**WHAT TO DO:**
Each line of the data below that holds the word "javascript" is to be reported in full.

**RECORDS SHOWN:**
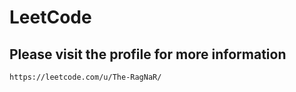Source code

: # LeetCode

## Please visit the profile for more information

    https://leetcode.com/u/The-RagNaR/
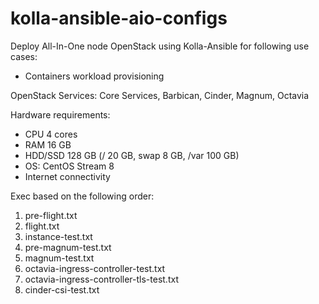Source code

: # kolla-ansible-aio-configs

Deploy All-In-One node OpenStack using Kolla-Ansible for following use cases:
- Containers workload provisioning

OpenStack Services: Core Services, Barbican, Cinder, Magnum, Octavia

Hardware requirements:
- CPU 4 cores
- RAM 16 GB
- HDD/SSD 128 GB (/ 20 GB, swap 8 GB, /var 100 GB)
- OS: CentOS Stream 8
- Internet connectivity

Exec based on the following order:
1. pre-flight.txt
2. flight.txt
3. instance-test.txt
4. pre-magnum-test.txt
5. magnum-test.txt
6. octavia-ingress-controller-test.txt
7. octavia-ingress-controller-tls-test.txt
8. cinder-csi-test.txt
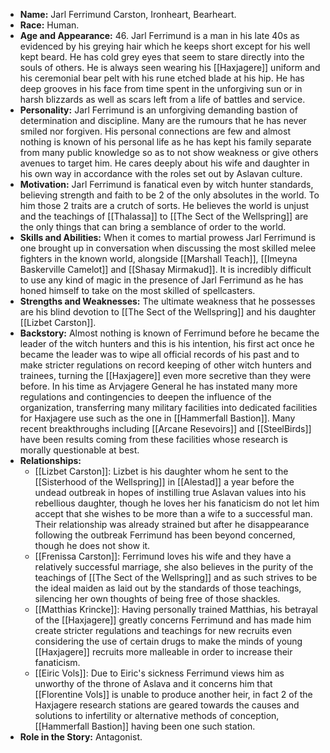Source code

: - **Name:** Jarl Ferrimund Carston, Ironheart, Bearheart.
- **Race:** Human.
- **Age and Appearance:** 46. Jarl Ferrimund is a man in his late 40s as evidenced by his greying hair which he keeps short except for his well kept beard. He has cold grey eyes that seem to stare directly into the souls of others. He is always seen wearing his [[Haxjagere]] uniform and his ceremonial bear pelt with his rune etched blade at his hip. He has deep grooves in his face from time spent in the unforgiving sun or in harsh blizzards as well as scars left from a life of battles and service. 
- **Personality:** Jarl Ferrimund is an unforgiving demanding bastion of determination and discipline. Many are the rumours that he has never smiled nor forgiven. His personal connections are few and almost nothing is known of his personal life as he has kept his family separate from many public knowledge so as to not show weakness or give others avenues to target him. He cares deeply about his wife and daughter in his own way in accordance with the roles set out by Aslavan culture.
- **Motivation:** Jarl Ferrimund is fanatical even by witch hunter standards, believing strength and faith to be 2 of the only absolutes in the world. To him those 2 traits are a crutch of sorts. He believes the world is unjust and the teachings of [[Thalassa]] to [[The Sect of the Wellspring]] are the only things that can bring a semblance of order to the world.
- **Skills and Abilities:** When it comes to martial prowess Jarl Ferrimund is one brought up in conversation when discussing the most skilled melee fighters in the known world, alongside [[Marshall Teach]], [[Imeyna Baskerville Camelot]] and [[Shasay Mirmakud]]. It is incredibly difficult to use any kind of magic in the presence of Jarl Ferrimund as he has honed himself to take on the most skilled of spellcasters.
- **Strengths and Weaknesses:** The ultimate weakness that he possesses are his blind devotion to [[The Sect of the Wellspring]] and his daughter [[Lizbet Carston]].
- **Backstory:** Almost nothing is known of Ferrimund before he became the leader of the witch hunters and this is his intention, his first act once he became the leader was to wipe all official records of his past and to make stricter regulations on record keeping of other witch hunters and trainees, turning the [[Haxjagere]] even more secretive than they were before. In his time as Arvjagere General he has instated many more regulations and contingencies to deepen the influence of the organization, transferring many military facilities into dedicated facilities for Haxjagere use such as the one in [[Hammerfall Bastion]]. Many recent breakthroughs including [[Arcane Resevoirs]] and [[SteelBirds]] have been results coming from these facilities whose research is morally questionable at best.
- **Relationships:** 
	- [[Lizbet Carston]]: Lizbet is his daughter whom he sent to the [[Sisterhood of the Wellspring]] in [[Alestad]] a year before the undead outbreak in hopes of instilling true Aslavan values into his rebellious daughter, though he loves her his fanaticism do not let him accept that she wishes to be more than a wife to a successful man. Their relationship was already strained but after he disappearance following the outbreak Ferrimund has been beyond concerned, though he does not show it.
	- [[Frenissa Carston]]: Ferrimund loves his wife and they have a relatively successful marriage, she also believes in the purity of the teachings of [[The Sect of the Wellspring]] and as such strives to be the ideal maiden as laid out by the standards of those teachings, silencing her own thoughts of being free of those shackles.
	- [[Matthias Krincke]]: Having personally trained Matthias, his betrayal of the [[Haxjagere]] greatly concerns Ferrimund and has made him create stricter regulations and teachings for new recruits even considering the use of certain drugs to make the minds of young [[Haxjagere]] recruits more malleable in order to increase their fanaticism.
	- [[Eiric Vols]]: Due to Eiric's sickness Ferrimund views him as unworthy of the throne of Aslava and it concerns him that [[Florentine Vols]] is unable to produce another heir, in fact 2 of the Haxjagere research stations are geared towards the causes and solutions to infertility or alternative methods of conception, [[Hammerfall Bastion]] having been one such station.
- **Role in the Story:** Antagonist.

==

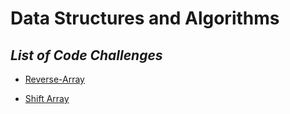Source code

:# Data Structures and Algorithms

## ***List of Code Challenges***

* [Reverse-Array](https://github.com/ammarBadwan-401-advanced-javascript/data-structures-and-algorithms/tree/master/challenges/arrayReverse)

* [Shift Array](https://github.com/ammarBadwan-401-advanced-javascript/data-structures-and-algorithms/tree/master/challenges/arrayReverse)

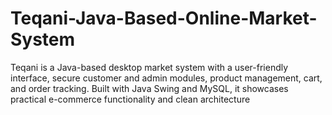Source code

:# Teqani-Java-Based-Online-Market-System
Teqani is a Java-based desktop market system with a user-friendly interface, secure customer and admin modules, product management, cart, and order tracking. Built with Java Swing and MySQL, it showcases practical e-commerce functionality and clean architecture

**YOUR SOLUTION:**
* [Reverse-Array](https://github.com/ammarBadwan-401-advanced-javascript/data-structures-and-algorithms/tree/master/challenges/arrayReverse)
* [Shift Array](https://github.com/ammarBadwan-401-advanced-javascript/data-structures-and-algorithms/tree/master/challenges/arrayReverse)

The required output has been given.